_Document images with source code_
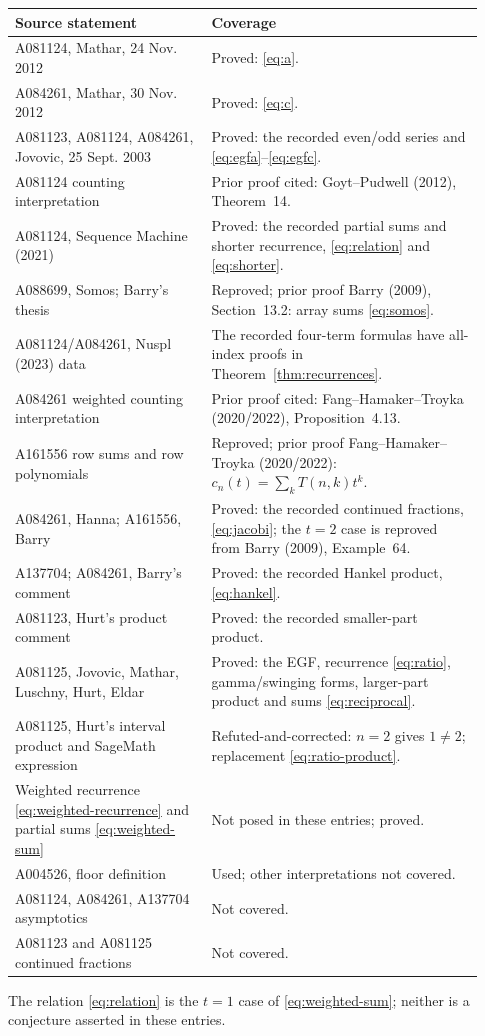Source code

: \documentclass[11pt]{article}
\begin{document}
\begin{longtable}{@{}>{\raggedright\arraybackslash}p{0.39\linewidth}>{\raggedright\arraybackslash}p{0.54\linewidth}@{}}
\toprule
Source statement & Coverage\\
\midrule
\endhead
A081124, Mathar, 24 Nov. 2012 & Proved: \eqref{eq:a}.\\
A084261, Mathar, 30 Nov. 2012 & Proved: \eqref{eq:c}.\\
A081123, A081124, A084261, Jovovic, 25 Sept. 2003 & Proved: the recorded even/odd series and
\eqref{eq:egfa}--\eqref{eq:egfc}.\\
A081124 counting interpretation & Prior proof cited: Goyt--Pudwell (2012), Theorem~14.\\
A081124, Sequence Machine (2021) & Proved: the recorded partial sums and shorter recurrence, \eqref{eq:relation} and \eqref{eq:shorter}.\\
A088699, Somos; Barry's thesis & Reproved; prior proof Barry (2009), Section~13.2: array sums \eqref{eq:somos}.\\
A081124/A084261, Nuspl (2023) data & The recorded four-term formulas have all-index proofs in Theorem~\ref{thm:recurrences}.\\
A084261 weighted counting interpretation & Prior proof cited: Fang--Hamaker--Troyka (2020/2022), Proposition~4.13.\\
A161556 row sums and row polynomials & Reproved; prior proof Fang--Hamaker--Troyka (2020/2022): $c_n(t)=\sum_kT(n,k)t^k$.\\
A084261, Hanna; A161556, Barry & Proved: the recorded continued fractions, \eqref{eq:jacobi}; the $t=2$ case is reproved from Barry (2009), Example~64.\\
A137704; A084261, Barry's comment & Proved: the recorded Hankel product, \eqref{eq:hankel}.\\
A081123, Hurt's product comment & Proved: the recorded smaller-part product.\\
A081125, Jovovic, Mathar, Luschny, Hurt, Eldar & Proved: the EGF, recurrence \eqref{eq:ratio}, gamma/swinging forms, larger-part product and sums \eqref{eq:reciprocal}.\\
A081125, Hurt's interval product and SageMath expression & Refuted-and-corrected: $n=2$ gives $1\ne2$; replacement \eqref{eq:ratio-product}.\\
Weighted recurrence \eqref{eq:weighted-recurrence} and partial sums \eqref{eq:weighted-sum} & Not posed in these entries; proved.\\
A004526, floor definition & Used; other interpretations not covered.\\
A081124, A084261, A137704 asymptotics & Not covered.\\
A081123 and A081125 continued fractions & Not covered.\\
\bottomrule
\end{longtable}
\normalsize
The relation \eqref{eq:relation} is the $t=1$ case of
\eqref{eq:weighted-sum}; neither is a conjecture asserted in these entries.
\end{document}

_Problem description_
Only the lines from the one that contains "in these entries." to the end of the data should be output, exactly as they appear.

_Your response_
\eqref{eq:weighted-sum}; neither is a conjecture asserted in these entries.
\end{document}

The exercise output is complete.